▶ [DATA EXTRACTS]

++++++++++++++++++++

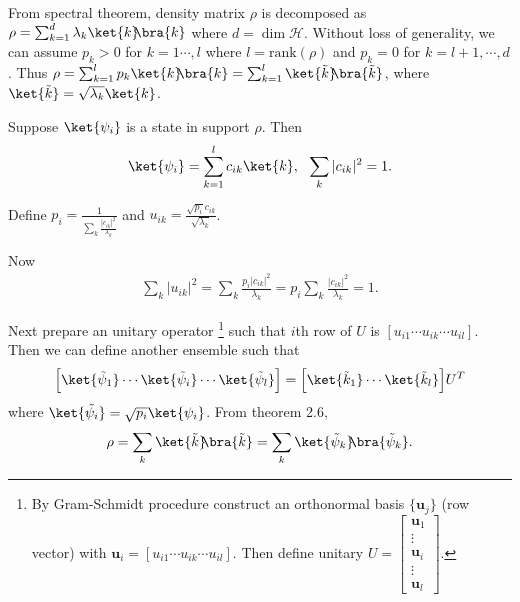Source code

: \documentclass[10pt]{book}
\newcommand{\kb}[1]{\ket{#1}\hspace{-1mm} \bra{#1}} %
\begin{document}
	
	From spectral theorem, density matrix $\rho$ is decomposed as $\rho = \sum_{k=1}^{d} \lambda_k \kb{k}$ where $d = \dim \mathcal{H}$.
	Without loss of generality, we can assume $p_k > 0$ for $k = 1 \cdots , l$ where $l = \mathrm{rank} (\rho)$ and $p_k = 0$ for $k = l+1, \cdots, d$.
	Thus $\rho = \sum_{k=1}^{l} p_k \kb{k} = \sum_{k=1}^{l} \kb{\tilde{k}}$, where $\ket{\tilde{k}} = \sqrt{\lambda_k} \ket{k}$.
	
	Suppose $\ket{\psi_i}$ is a state in support $\rho$. Then
	\begin{equation}
\begin{aligned}
		\ket{\psi_i} = \sum_{k=1}^l c_{ik} \ket{k}, ~~ \sum_k |c_{ik}|^2 = 1.
	\end{aligned}
\end{equation}
	
	Define $\displaystyle p_i = \frac{1}{\sum_k \frac{|c_{ik}|^2}{\lambda_k} }$ and $\displaystyle u_{ik} = \frac{\sqrt{p_i} c_{ik}}{\sqrt{\lambda_k}}$.
	
	Now
	\begin{equation}
\begin{aligned}
		\sum_k |u_{ik}|^2 = \sum_k \frac{p_i | c_{ik} |^2 }{\lambda_k} = p_i \sum_k \frac{| c_{ik} |^2 }{\lambda_k} = 1.
	\end{aligned}
\end{equation}
	
	Next prepare an unitary operator
	\footnote{By Gram-Schmidt procedure construct an orthonormal basis $\{\boldsymbol{u}_j\}$ (row vector) with $\boldsymbol{u}_i = [u_{i1} \cdots u_{ik} \cdots u_{il}]$. Then define unitary $U = \begin{bmatrix}
			\boldsymbol{u}_1 \\ 
			\vdots \\ 
			\boldsymbol{u}_i \\ 
			\vdots \\ 
			\boldsymbol{u}_l
		\end{bmatrix}$.}
	such that $i$th row of $U$ is $[u_{i1} \cdots u_{ik} \cdots u_{il}]$.
	Then we can define another ensemble such that
	\begin{equation}
\begin{aligned}
		\Big[  \ket{\tilde{\psi}_1} \cdots  \ket{\tilde{\psi}_i} \cdots \ket{\tilde{\psi}_l}\Big] = \Big[ \ket{\tilde{k}_1} \cdots \ket{\tilde{k}_l} \Big] U^T
	\end{aligned}
\end{equation}
	where $\ket{\tilde{\psi_i}} = \sqrt{p_i} \ket{\psi_i}$.
	From theorem 2.6,
	\begin{equation}
\begin{aligned}
		\rho = \sum_k \kb{\tilde{k}} = \sum_k \kb{\tilde{\psi}_k}.
	\end{aligned}
\end{equation}
	
\end{document}
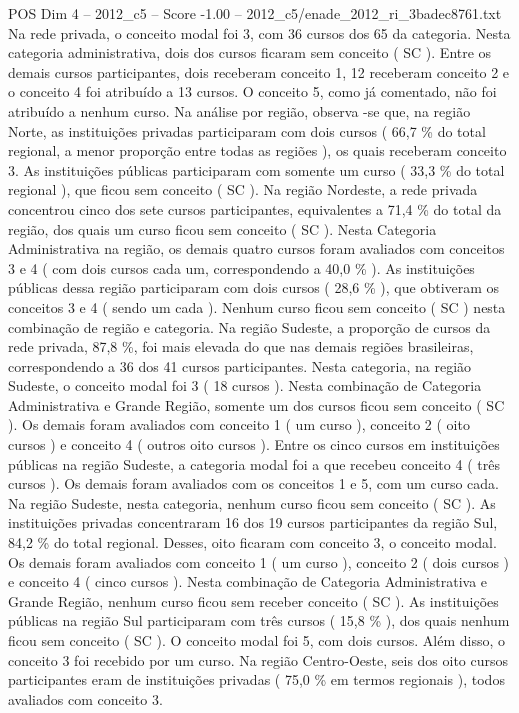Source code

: \begin{textsample}{POS Dim 4 – 2012\_c5 – Score -1.00 – 2012\_c5/enade\_2012\_ri\_3badec8761.txt}
Na rede privada, o conceito modal foi 3, com 36 cursos dos 65 da categoria.
Nesta categoria administrativa, dois dos cursos ficaram sem conceito ( SC ).
Entre os demais cursos participantes, dois receberam conceito 1, 12 receberam conceito 2 e o conceito 4 foi atribuído a 13 cursos.
O conceito 5, como já comentado, não foi atribuído a nenhum curso.
Na análise por região, observa -se que, na região Norte, as instituições privadas participaram com dois cursos ( 66,7 \% do total regional, a menor proporção entre todas as regiões ), os quais receberam conceito 3.
As instituições públicas participaram com somente um curso ( 33,3 \% do total regional ), que ficou sem conceito ( SC ).
Na região Nordeste, a rede privada concentrou cinco dos sete cursos participantes, equivalentes a 71,4 \% do total da região, dos quais um curso ficou sem conceito ( SC ).
Nesta Categoria Administrativa na região, os demais quatro cursos foram avaliados com conceitos 3 e 4 ( com dois cursos cada um, correspondendo a 40,0 \% ).
As instituições públicas dessa região participaram com dois cursos ( 28,6 \% ), que obtiveram os conceitos 3 e 4 ( sendo um cada ).
Nenhum curso ficou sem conceito ( SC ) nesta combinação de região e categoria.
Na região Sudeste, a proporção de cursos da rede privada, 87,8 \%, foi mais elevada do que nas demais regiões brasileiras, correspondendo a 36 dos 41 cursos participantes.
Nesta categoria, na região Sudeste, o conceito modal foi 3 ( 18 cursos ).
Nesta combinação de Categoria Administrativa e Grande Região, somente um dos cursos ficou sem conceito ( SC ).
Os demais foram avaliados com conceito 1 ( um curso ), conceito 2 ( oito cursos ) e conceito 4 ( outros oito cursos ).
Entre os cinco cursos em instituições públicas na região Sudeste, a categoria modal foi a que recebeu conceito 4 ( três cursos ).
Os demais foram avaliados com os conceitos 1 e 5, com um curso cada.
Na região Sudeste, nesta categoria, nenhum curso ficou sem conceito ( SC ).
As instituições privadas concentraram 16 dos 19 cursos participantes da região Sul, 84,2 \% do total regional.
Desses, oito ficaram com conceito 3, o conceito modal.
Os demais foram avaliados com conceito 1 ( um curso ), conceito 2 ( dois cursos ) e conceito 4 ( cinco cursos ).
Nesta combinação de Categoria Administrativa e Grande Região, nenhum curso ficou sem receber conceito ( SC ).
As instituições públicas na região Sul participaram com três cursos ( 15,8 \% ), dos quais nenhum ficou sem conceito ( SC ).
O conceito modal foi 5, com dois cursos.
Além disso, o conceito 3 foi recebido por um curso.
Na região Centro-Oeste, seis dos oito cursos participantes eram de instituições privadas ( 75,0 \% em termos regionais ), todos avaliados com conceito 3.

\end{textsample}
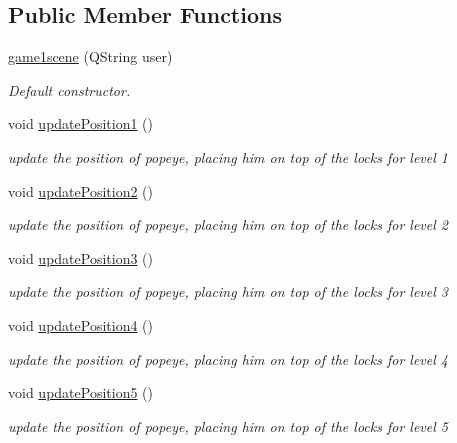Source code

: \subsection*{Public Member Functions}
\begin{DoxyCompactItemize}
\item 
\hyperlink{classgame1scene_af6cd7d94a19719f116b3afa5e49ee0ca}{game1scene} (Q\-String user)
\begin{DoxyCompactList}\small\item\em Default constructor. \end{DoxyCompactList}\item 
void \hyperlink{classgame1scene_a91bc63689e3a89ad7e854fd75434a453}{update\-Position1} ()
\begin{DoxyCompactList}\small\item\em update the position of popeye, placing him on top of the locks for level 1 \end{DoxyCompactList}\item 
void \hyperlink{classgame1scene_a442b205efa59a45cc3a7242e9536acb8}{update\-Position2} ()
\begin{DoxyCompactList}\small\item\em update the position of popeye, placing him on top of the locks for level 2 \end{DoxyCompactList}\item 
void \hyperlink{classgame1scene_ad05ad9fb2c1add7c2c5cfc3570451ebd}{update\-Position3} ()
\begin{DoxyCompactList}\small\item\em update the position of popeye, placing him on top of the locks for level 3 \end{DoxyCompactList}\item 
void \hyperlink{classgame1scene_a8ee0a0271db4868c6e1f5f74da26bf48}{update\-Position4} ()
\begin{DoxyCompactList}\small\item\em update the position of popeye, placing him on top of the locks for level 4 \end{DoxyCompactList}\item 
void \hyperlink{classgame1scene_aa970c577adf4b1c1a063224b2a837c3b}{update\-Position5} ()
\begin{DoxyCompactList}\small\item\em update the position of popeye, placing him on top of the locks for level 5 \end{DoxyCompactList}\item 

\end{DoxyCompactItemize}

++++++++++++++++++++

▶ [WORK TASK] Check each line of the records above for the word "cada", count the lines that have it, and give only the count.

▶ [EXERCISE RESULT] 3